He pointed to the sky. Two military helicopters with the Syrian flag emblazoned on the bottom flew overhead – low over our heads.
Alsouqi said, “In the past, they kill us. Now they’re here to protect us.”

Journalists are often compared to vultures and pond scum – and that’s just in locker rooms. In a war zone, they can be viewed as threats. But last week in Damascus, I was treated with reverie. Syrians nearly stood in line to talk. I walked by people who said in accented English, “Welcome to the new Syria!” Total strangers said nothing but just wanted to shake my hand.
That’s because Dec. 8 was their second happiest day in 14 years – topped only by Dec. 8, 2024, the day ruthless dictator Bashar al-Assad fled the country, ending a near 14-year revolution that the downtrodden masses and the Islamist rebel forces won.
“He’s like a rat. He ran away,” said Abed Al-Bekaai, a 17-year-old at the parade.
In the poll of most blood-stained legacies, al-Assad’s will forever rank among the worst in the 21st century. According to the Syrian Observatory for Human Rights (SOHR), an estimated 660,000 people were killed in the near 14 years of al-Assad’s reign. That includes more than 26,000 children. Another 300,000 have gone missing.

He starved the masses. He imprisoned the innocent. He tortured the imprisoned.
His iron hand led to worldwide sanctions that left Syria’s economy in tatters and their monetary unit nearly as worthless as the country’s former flag. What started out as peaceful pro-democracy protests for basic human rights in March of 2011 turned into a full-scale civil war that left Syria broken and ostracized.
But in the four days I spent in the Syrian capital, I saw a country healing and excited. It is embracing a new world that it hopes embraces it back. I ate great in Damascus’ restaurants. I wandered for hours in the souqs and mosques. And it’s cheap, albeit due to a broken economy.
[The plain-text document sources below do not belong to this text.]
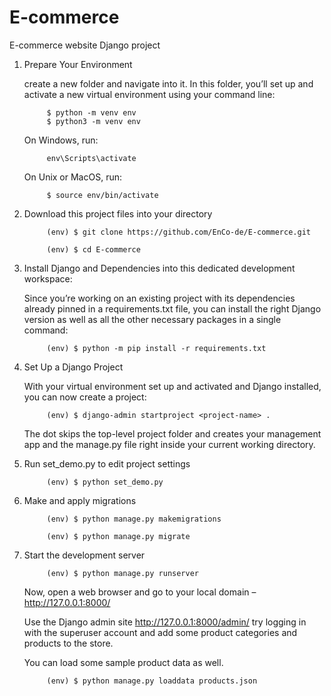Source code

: # E-commerce
E-commerce website Django project

1. Prepare Your Environment

      create a new folder and navigate into it. In this folder, you’ll set up and activate a new virtual environment using your command line:
      
            $ python -m venv env
            $ python3 -m venv env
      
      On Windows, run:
   
            env\Scripts\activate
      
      On Unix or MacOS, run:
   
            $ source env/bin/activate


3. Download this project files into your directory 
      
            (env) $ git clone https://github.com/EnCo-de/E-commerce.git
            
            (env) $ cd E-commerce

  
4. Install Django and Dependencies into this dedicated development workspace:

   Since you’re working on an existing project with its dependencies already pinned in a requirements.txt file, you can install the right Django version as well as all the other necessary packages in a single command:
   
            (env) $ python -m pip install -r requirements.txt


6. Set Up a Django Project

      With your virtual environment set up and activated and Django installed, you can now create a project:
    
            (env) $ django-admin startproject <project-name> .
    
      The dot skips the top-level project folder and creates your management app and the manage.py file right inside your current working directory.


7. Run set_demo.py to edit project settings

            (env) $ python set_demo.py


8. Make and apply migrations
   
            (env) $ python manage.py makemigrations
   
            (env) $ python manage.py migrate


9. Start the development server

            (env) $ python manage.py runserver

   Now, open a web browser and go to your local domain – http://127.0.0.1:8000/
   
   Use the Django admin site http://127.0.0.1:8000/admin/ try logging in with the superuser account and add some product categories and products to the store.

   You can load some sample product data as well.

            (env) $ python manage.py loaddata products.json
Yet behind the smiles and happy chants and new flags filling the sky are worrying whispers. Some in Syria fear the new regime, led by Ahmed al-Sharaa, may be too fundamentalist Muslim for Syria’s own good.
Al-Sharaa is a former al-Qaeda henchman who was classified as a “global terrorist” and was imprisoned by the U.S. military for five years. The Druse, a religious minority, and the Allewites, al-Assad’s religious sect, are being killed in southern Syria. A bomb hit a Damascus ministry building just last month.
It was in these crosshairs that I pulled into Damascus with a backpack and a notepad full of questions.
The arrival
Why did I come to Syria? Besides the morbid curiosity of what life was like in a war-torn country, it was convenient. My Travelers’ Century Club, for travelers who’ve been to at least 100 countries and territories, had our annual Mediterranean Chapter meeting in Beirut Saturday. Damascus is only 65 miles (110 kilometers) east of Beirut.

I planned to arrive in Beirut enough days early to make the two-hour trip. However, rules governing the border crossing confused me. Seeking an answer, I contacted Saiga Tours, the terrific adventure tour company I took to Turkmenistan in September and which also covers Syria.
Turns out, Saiga had a four-day trip over the exact days I would visit. I tossed my notes and signed up for another tour stress free — other than visiting a country at war, of course. For four days, we were about the only Westerners I saw in the capital.
We could tell the change in Syria before we even crossed the border. At the crossing, an al-Assad billboard, only slightly smaller than the marquee at Caesars Palace, had been replaced with a “WELCOME TO SYRIA” sign and the new flag. The new regime replaced the red stripe, representing blood from the revolution in 1946, with a green stripe, representing Islam.
As we drove to Damascus, posters of al-Assad lining the highway had been crudely erased or torn down. On one set of posters, he was replaced with an ad for dairy products.

We parked at the edge of Damascus’ Old Town and walked the 10 minutes to our hotel. Tourism had obviously not made a foothold during those 14 years of bloodshed. Unlike the medina in Fez, Morocco, or the souqs in Dubai, Damascus’ Old Town is crude. Dull, stone blocks with electrical wires hung from concrete walls. We walked on cracked pedestrian alleys.
A man sold corn on the cob on a small burner. Men smoked the shisha water pipe outside scruffy cafes. A muezzin’s scratchy but melodic call to prayer floated through the windy alleys. And new Syrian flags flew everywhere.
I loved it. Damascus remains real and raw, a little rough around the edges and untouched by commercialization. I didn’t see a single souvenir shop on the way to our hotel.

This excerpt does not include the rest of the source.